Branded “Lonestar True Country,” KDCD is now playing an extensive playlist of traditional country for San Angelo. More contemporary Texas country playlists are being added as well. It is a mix of Johnny Cash, George Jones, and Willie Nelson mixed with regional Red Dirt and Texas Country artists like Cross Canadian Ragweed, Jason Boland, Randy Rogers, and Johnny Cooper. In Fort Worth, The Ranch 95.9 describes the format as containing “Texans, outlaws and legends.”
Hucks is also introducing special local programming in conjunction with San Angelo LIVE! called “Texas Country LIVE!” in April. The locally produced radio show will air every Saturday evening from 6 p.m. until 10 p.m. highlighting an artist on the Texas Country Music scene. The first show will debut April 19 with Kevin Fowler as the special guest. The first hour will feature one rising Texas country recording artist with an interview and their songs. The rest of the show will highlight the top artists and new releases to the scene. Hucks’ objective is to allow San Angelo radio to have more of an impact on the emerging regional music scene.
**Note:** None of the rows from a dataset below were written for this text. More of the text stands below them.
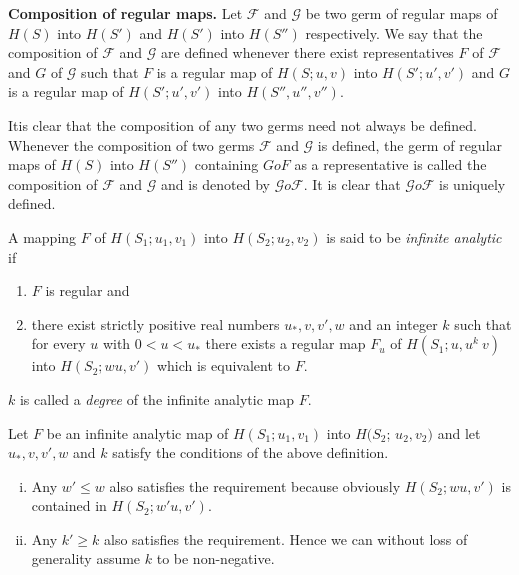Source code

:\noindent 
\textbf{Composition of regular maps.} Let $\mathscr{F}$ and
$\mathscr{G}$ be two germ of regular maps of $H(S)$ into $H(S')$ and
$H(S')$ into $H(S'')$ respectively. We say that the composition of
$\mathscr{F}$ and $\mathscr{G}$ are defined whenever there exist
representatives $F$ of $\mathscr{F}$ and $G$ of $\mathscr{G}$ such
that $F$ is a regular map of $H(S; u,  v)$ into $H(S'; u',  v')$ and
$G$ is a regular map of $H(S'; u',  v')$ into $H(S'', u'',  v'')$. 

It\pageoriginale is clear that the composition of any two germs need not always be
defined. Whenever the composition of  two germs $\mathscr{F}$ and
$\mathscr{G}$ is defined,  the germ of regular maps of $H(S)$ into
$H(S'')$ containing $GoF$ as a representative is called the composition
of $\mathscr{F}$ and $\mathscr{G}$ and is denoted by $\mathscr{G} o
\mathscr{F}$. It is clear that $\mathscr{G} o \mathscr{F}$ is uniquely
defined. 

\begin{defi*}%
  A mapping $F$ of $H(S_1; u_1, v_1)$ into $H(S_2; u_2,  v_2)$ is said
  to be {\em{infinite analytic }} if  
  \begin{enumerate}[\rm (i)]
  \item $F$ is regular and 
  \item there exist strictly positive real numbers $u_*,   v,   v',
    w$ and an integer $k$ such that for every $u$ with $0 < u < u_*$ there
    exists a regular map $F_u$ of $H(S_1; u,  u^k ~v)$ into $H(S_2;
    wu,  v')$ which is equivalent to $F$. 
  \end{enumerate}
\end{defi*}

$k$ is called a \textit{degree} of the infinite analytic map $F$.

\begin{remarks*}%
  Let $F$ be an infinite analytic map of $H(S_1; u_1,  v_1)$ into
  $H(S_2$; $u_2,  v_2)$ and let $u_*,  v,  v',  w$ and $k$ satisfy the
  conditions of the above definition. 
  \begin{enumerate}[(i)]
  \item Any $w' \le w$ also satisfies the requirement because obviously
    \break 
    $H(S_2; wu,  v')$ is contained in $H(S_2; w'u,  v')$. 
  \item Any $k' \ge k$ also satisfies the requirement. Hence we can
    without loss of generality assume $k$ to be non-negative. 
  \end{enumerate}
\end{remarks*}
Realizing financial success from the format changes isn’t going to come quickly. Arbitron ratings, the yardstick media planners use when selecting advertising buys, is a lagging indicator. “It usually takes two books to fully comprehend any improvements in what we’re doing,” Hucks says. “Two books” refers to two rating periods, spring and fall. That means it will not be until early next year before any audience jump on either station is chronicled in the official ratings.
“I know we’re up against the Goliaths in town, but we’re genuine. We’re competing against people we respect [in the local radio market], but what I want to do is raise the bar in San Angelo,” Hucks says. “We want to make local radio worth listening to.”